To create a brand, we must establish what differentiates us over the competition and articulate our value proposition. So, if you want to be a generalist, build your brand around being the most unique generalist out there and leverage how that provides convenience to your clients: “We can provide a more coordinated approach because we have expertise in multiple disciplines relevant to you. Let us be your advocate, and we will work with other advisors as needed.”
From Generalist To Specialist
The top end of the market prefers to work with and be referred to specialists, which makes honing your expertise even more important. Our clients appreciate convenience, but not at the expense of expertise. Claiming too many specialties dilutes our brand and our client’s perception of our expertise. The key is picking the right practice area for you specifically and building from there.
Narrow Your Focus
Four criteria exist in your niche and they ideally align: credibility from claims experiences, demonstrated expertise from credentials or background, preferred professions and products.

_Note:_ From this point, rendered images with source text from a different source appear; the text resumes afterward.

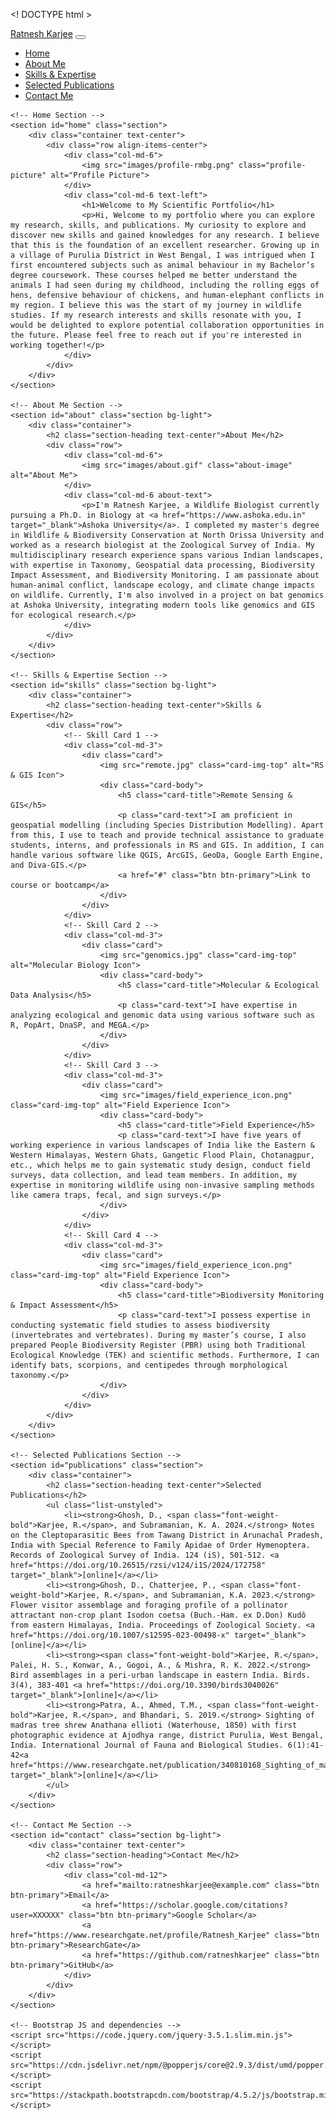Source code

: <! DOCTYPE html >
<html lang="en">
<head>
    <meta charset="UTF-8">
    <meta name="viewport" content="width=device-width, initial-scale=1.0">
    <!-- Title -->
    <title>Ratnesh Karjee</title>
    <!-- Bootstrap CSS -->
    <link rel="stylesheet" href="https://stackpath.bootstrapcdn.com/bootstrap/4.5.2/css/bootstrap.min.css">
    <!-- Custom CSS -->
    <link rel="stylesheet" href="styles.css">
    <style>
        /* Custom styles for the portfolio */
        .profile-picture {
            width: 200px;
            height: auto;
            border-radius: 10px;
        }
        .about-image {
            width: 100%;
            height: auto;
            max-width: 600px;
            border: 5px solid #ddd;
        }
        .about-text {
            text-align: justify;
        }
    </style>
</head>
<body>
    <!-- Navigation Bar -->
    <nav class="navbar navbar-expand-lg navbar-dark bg-dark">
        <a class="navbar-brand" href="#">Ratnesh Karjee</a>
        <button class="navbar-toggler" type="button" data-toggle="collapse" data-target="#navbarNav" aria-controls="navbarNav" aria-expanded="false" aria-label="Toggle navigation">
            <span class="navbar-toggler-icon"></span>
        </button>
        <div class="collapse navbar-collapse" id="navbarNav">
            <ul class="navbar-nav">
                <li class="nav-item">
                    <a class="nav-link" href="#home">Home</a>
                </li>
                <li class="nav-item">
                    <a class="nav-link" href="#about">About Me</a>
                </li>
                <li class="nav-item">
                    <a class="nav-link" href="#skills">Skills & Expertise</a>
                </li>
                <li class="nav-item">
                    <a class="nav-link" href="#publications">Selected Publications</a>
                </li>
                <li class="nav-item">
                    <a class="nav-link" href="#contact">Contact Me</a>
                </li>
            </ul>
        </div>
    </nav>

    <!-- Home Section -->
    <section id="home" class="section">
        <div class="container text-center">
            <div class="row align-items-center">
                <div class="col-md-6">
                    <img src="images/profile-rmbg.png" class="profile-picture" alt="Profile Picture">
                </div>
                <div class="col-md-6 text-left">
                    <h1>Welcome to My Scientific Portfolio</h1>
                    <p>Hi, Welcome to my portfolio where you can explore my research, skills, and publications. My curiosity to explore and discover new skills and gained knowledges for any research. I believe that this is the foundation of an excellent researcher. Growing up in a village of Purulia District in West Bengal, I was intrigued when I first encountered subjects such as animal behaviour in my Bachelor’s degree coursework. These courses helped me better understand the animals I had seen during my childhood, including the rolling eggs of hens, defensive behaviour of chickens, and human-elephant conflicts in my region. I believe this was the start of my journey in wildlife studies. If my research interests and skills resonate with you, I would be delighted to explore potential collaboration opportunities in the future. Please feel free to reach out if you're interested in working together!</p>
                </div>
            </div>
        </div>
    </section>

    <!-- About Me Section -->
    <section id="about" class="section bg-light">
        <div class="container">
            <h2 class="section-heading text-center">About Me</h2>
            <div class="row">
                <div class="col-md-6">
                    <img src="images/about.gif" class="about-image" alt="About Me">
                </div>
                <div class="col-md-6 about-text">
                    <p>I'm Ratnesh Karjee, a Wildlife Biologist currently pursuing a Ph.D. in Biology at <a href="https://www.ashoka.edu.in" target="_blank">Ashoka University</a>. I completed my master's degree in Wildlife & Biodiversity Conservation at North Orissa University and worked as a research biologist at the Zoological Survey of India. My multidisciplinary research experience spans various Indian landscapes, with expertise in Taxonomy, Geospatial data processing, Biodiversity Impact Assessment, and Biodiversity Monitoring. I am passionate about human-animal conflict, landscape ecology, and climate change impacts on wildlife. Currently, I'm also involved in a project on bat genomics at Ashoka University, integrating modern tools like genomics and GIS for ecological research.</p>
                </div>
            </div>
        </div>
    </section>

    <!-- Skills & Expertise Section -->
    <section id="skills" class="section bg-light">
        <div class="container">
            <h2 class="section-heading text-center">Skills & Expertise</h2>
            <div class="row">
                <!-- Skill Card 1 -->
                <div class="col-md-3">
                    <div class="card">
                        <img src="remote.jpg" class="card-img-top" alt="RS & GIS Icon">
                        <div class="card-body">
                            <h5 class="card-title">Remote Sensing & GIS</h5>
                            <p class="card-text">I am proficient in geospatial modelling (including Species Distribution Modelling). Apart from this, I use to teach and provide technical assistance to graduate students, interns, and professionals in RS and GIS. In addition, I can handle various software like QGIS, ArcGIS, GeoDa, Google Earth Engine, and Diva-GIS.</p>
                            <a href="#" class="btn btn-primary">Link to course or bootcamp</a>
                        </div>
                    </div>
                </div>
                <!-- Skill Card 2 -->
                <div class="col-md-3">
                    <div class="card">
                        <img src="genomics.jpg" class="card-img-top" alt="Molecular Biology Icon">
                        <div class="card-body">
                            <h5 class="card-title">Molecular & Ecological Data Analysis</h5>
                            <p class="card-text">I have expertise in analyzing ecological and genomic data using various software such as R, PopArt, DnaSP, and MEGA.</p>
                        </div>
                    </div>
                </div>
                <!-- Skill Card 3 -->
                <div class="col-md-3">
                    <div class="card">
                        <img src="images/field_experience_icon.png" class="card-img-top" alt="Field Experience Icon">
                        <div class="card-body">
                            <h5 class="card-title">Field Experience</h5>
                            <p class="card-text">I have five years of working experience in various landscapes of India like the Eastern & Western Himalayas, Western Ghats, Gangetic Flood Plain, Chotanagpur, etc., which helps me to gain systematic study design, conduct field surveys, data collection, and lead team members. In addition, my expertise in monitoring wildlife using non-invasive sampling methods like camera traps, fecal, and sign surveys.</p>
                        </div>
                    </div>
                </div>
                <!-- Skill Card 4 -->
                <div class="col-md-3">
                    <div class="card">
                        <img src="images/field_experience_icon.png" class="card-img-top" alt="Field Experience Icon">
                        <div class="card-body">
                            <h5 class="card-title">Biodiversity Monitoring & Impact Assessment</h5>
                            <p class="card-text">I possess expertise in conducting systematic field studies to assess biodiversity (invertebrates and vertebrates). During my master’s course, I also prepared People Biodiversity Register (PBR) using both Traditional Ecological Knowledge (TEK) and scientific methods. Furthermore, I can identify bats, scorpions, and centipedes through morphological taxonomy.</p>
                        </div>
                    </div>
                </div>
            </div>
        </div>
    </section>

    <!-- Selected Publications Section -->
    <section id="publications" class="section">
        <div class="container">
            <h2 class="section-heading text-center">Selected Publications</h2>
            <ul class="list-unstyled">
                <li><strong>Ghosh, D., <span class="font-weight-bold">Karjee, R.</span>, and Subramanian, K. A. 2024.</strong> Notes on the Cleptoparasitic Bees from Tawang District in Arunachal Pradesh, India with Special Reference to Family Apidae of Order Hymenoptera. Records of Zoological Survey of India. 124 (iS), 501-512. <a href="https://doi.org/10.26515/rzsi/v124/i1S/2024/172758" target="_blank">[online]</a></li>
            <li><strong>Ghosh, D., Chatterjee, P., <span class="font-weight-bold">Karjee, R.</span>, and Subramanian, K.A. 2023.</strong> Flower visitor assemblage and foraging profile of a pollinator attractant non-crop plant Isodon coetsa (Buch.-Ham. ex D.Don) Kudô from eastern Himalayas, India. Proceedings of Zoological Society. <a href="https://doi.org/10.1007/s12595-023-00498-x" target="_blank">[online]</a></li>
            <li><strong><span class="font-weight-bold">Karjee, R.</span>, Palei, H. S., Konwar, A., Gogoi, A., & Mishra, R. K. 2022.</strong> Bird assemblages in a peri-urban landscape in eastern India. Birds. 3(4), 383-401 <a href="https://doi.org/10.3390/birds3040026" target="_blank">[online]</a></li>
            <li><strong>Patra, A., Ahmed, T.M., <span class="font-weight-bold">Karjee, R.</span>, and Bhandari, S. 2019.</strong> Sighting of madras tree shrew Anathana ellioti (Waterhouse, 1850) with first photographic evidence at Ajodhya range, district Purulia, West Bengal, India. International Journal of Fauna and Biological Studies. 6(1):41-42<a href="https://www.researchgate.net/publication/340810168_Sighting_of_madras_tree_shrew_Anathana_ellioti_Waterhouse_1850_with_first_photographic_evidence_at_Ajodhya_range_district_Purulia_West_Bengal_India" target="_blank">[online]</a></li>
            </ul>
        </div>
    </section>

    <!-- Contact Me Section -->
    <section id="contact" class="section bg-light">
        <div class="container text-center">
            <h2 class="section-heading">Contact Me</h2>
            <div class="row">
                <div class="col-md-12">
                    <a href="mailto:ratneshkarjee@example.com" class="btn btn-primary">Email</a>
                    <a href="https://scholar.google.com/citations?user=XXXXXX" class="btn btn-primary">Google Scholar</a>
                    <a href="https://www.researchgate.net/profile/Ratnesh_Karjee" class="btn btn-primary">ResearchGate</a>
                    <a href="https://github.com/ratneshkarjee" class="btn btn-primary">GitHub</a>
                </div>
            </div>
        </div>
    </section>

    <!-- Bootstrap JS and dependencies -->
    <script src="https://code.jquery.com/jquery-3.5.1.slim.min.js"></script>
    <script src="https://cdn.jsdelivr.net/npm/@popperjs/core@2.9.3/dist/umd/popper.min.js"></script>
    <script src="https://stackpath.bootstrapcdn.com/bootstrap/4.5.2/js/bootstrap.min.js"></script>
</body>
</html>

Firsthand claims are the most effective way to explain the benefits of your advice to a prospect. Early in my career, I broke my leg playing soccer and made a disability claim. Although I didn’t need my leg as part of the job, I discovered the pain and exhaustion were enough to affect my performance.

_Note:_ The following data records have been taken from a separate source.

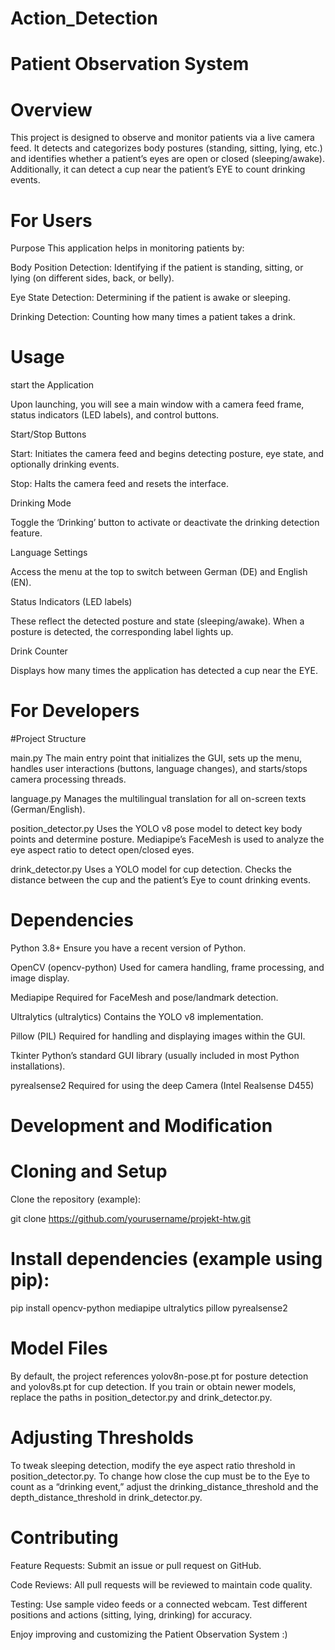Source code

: # Action_Detection
# Patient Observation System

# Overview
This project is designed to observe and monitor patients via a live camera feed. It detects and categorizes body postures (standing, sitting, lying, etc.) and identifies whether a patient’s eyes are open or closed (sleeping/awake). Additionally, it can detect a cup near the patient’s EYE to count drinking events.


# For Users


Purpose
This application helps in monitoring patients by:


Body Position Detection: Identifying if the patient is standing, sitting, or lying (on different sides, back, or belly).

Eye State Detection: Determining if the patient is awake or sleeping.

Drinking Detection: Counting how many times a patient takes a drink.



# Usage


start the Application

Upon launching, you will see a main window with a camera feed frame, status indicators (LED labels), and control buttons.



Start/Stop Buttons


Start: Initiates the camera feed and begins detecting posture, eye state, and optionally drinking events.

Stop: Halts the camera feed and resets the interface.



Drinking Mode


Toggle the ‘Drinking’ button to activate or deactivate the drinking detection feature.



Language Settings

Access the menu at the top to switch between German (DE) and English (EN).



Status Indicators (LED labels)

These reflect the detected posture and state (sleeping/awake). When a posture is detected, the corresponding label lights up.



Drink Counter

Displays how many times the application has detected a cup near the EYE.







# For Developers

#Project Structure


main.py
The main entry point that initializes the GUI, sets up the menu, handles user interactions (buttons, language changes), and starts/stops camera processing threads.


language.py
Manages the multilingual translation for all on-screen texts (German/English).


position_detector.py
Uses the YOLO v8 pose model to detect key body points and determine posture. Mediapipe’s FaceMesh is used to analyze the eye aspect ratio to detect open/closed eyes.


drink_detector.py
Uses a YOLO model for cup detection. Checks the distance between the cup and the patient’s Eye to count drinking events.



# Dependencies


Python 3.8+
Ensure you have a recent version of Python.

OpenCV (opencv-python)
Used for camera handling, frame processing, and image display.

Mediapipe
Required for FaceMesh and pose/landmark detection.

Ultralytics (ultralytics)
Contains the YOLO v8 implementation.

Pillow (PIL)
Required for handling and displaying images within the GUI.

Tkinter
Python’s standard GUI library (usually included in most Python installations).

pyrealsense2
Required for using the deep Camera (Intel Realsense D455)


# Development and Modification


# Cloning and Setup

Clone the repository (example):

git clone https://github.com/yourusername/projekt-htw.git



# Install dependencies (example using pip):

pip install opencv-python mediapipe ultralytics pillow pyrealsense2






# Model Files

By default, the project references yolov8n-pose.pt for posture detection and yolov8s.pt for cup detection.
If you train or obtain newer models, replace the paths in position_detector.py and drink_detector.py.



# Adjusting Thresholds

To tweak sleeping detection, modify the eye aspect ratio threshold in position_detector.py.
To change how close the cup must be to the Eye to count as a “drinking event,” adjust the drinking_distance_threshold and the depth_distance_threshold in drink_detector.py.




# Contributing


Feature Requests: Submit an issue or pull request on GitHub.

Code Reviews: All pull requests will be reviewed to maintain code quality.

Testing: Use sample video feeds or a connected webcam. Test different positions and actions (sitting, lying, drinking) for accuracy.


Enjoy improving and customizing the Patient Observation System :)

I connected personally with and became an expert on the product. My claim story served as a point of reference for clients to realize it really doesn’t take much to disable you. While a personal connection is impactful, your claim story can focus on someone else, such as a client or friend. However you choose to frame it, ensure your claim story would move you if you were a client.

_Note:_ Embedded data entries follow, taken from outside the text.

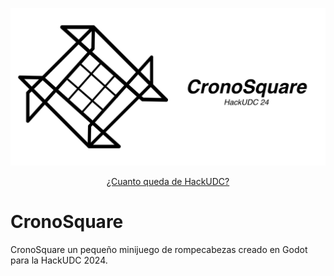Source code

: [![CronoSquare Logo](https://github.com/TeenBiscuits/CronoSquare/blob/main/imagenes/Logo%20Social.png)](https://teenbiscuits.github.io/CronoSquare)

<p align="center">
<a href="https://free.timeanddate.com/countdown/i98vzj1j/n681/cf100/cm0/cu4/ct0/cs0/ca0/co1/cr0/ss0/cac000/cpc000/pcfff/tcfff/fs150/szw448/szh189/tatCuanto%20queda%20de%20HackUDC%202024/tac000/tptSE%20ACAB%C3%93%20HACKUDC%202024/tpc000/iso2024-02-18T00:00:00">¿Cuanto queda de HackUDC?</a>
</p>

# CronoSquare
 
CronoSquare un pequeño minijuego de rompecabezas creado en Godot para la HackUDC 2024.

After you identify your meaningful claim stories, make a list of your three favorite products to work with and preferred professions for each. Perhaps you like to work with life insurance for business owners or disability insurance for physicians. If you have a claim story about the product and group you pinpointed, put a star by it. If you don’t, consider whether you enjoy the work you do with your product and market niche, and any adjustments you can make to create more personal connections and sales opportunities.
Brand Your Niche
If you have a niche, you know it. If you have a branded niche, your clients also recognize it and can reference it as a reason to conduct business with you. We need to brand ourselves as the expert or advisor of choice in our niches. Consider writing for insurance journals and referral source trades. Communicate your skills through these media to brand yourself as a credible specialist and receive public validation of your expertise. To leverage your exposure, tell clients you were quoted or wrote an article; consider adding an “in the news” section on your website or promote the content on LinkedIn.
Continue To Evaluate
Your niche can change as you progress through your career. Even now, I know it is time for a change in my niche to realign with my passions and expertise. For example, you may start volunteering and find you can build a business around working with the other volunteers in the organization or the constituents the organization serves. Continue to evaluate who you work with, what products you sell and what types of planning you conduct. When I strategically narrowed my focus and stopped trying to be everything to everybody, I found my niche, and I have been finding it ever since.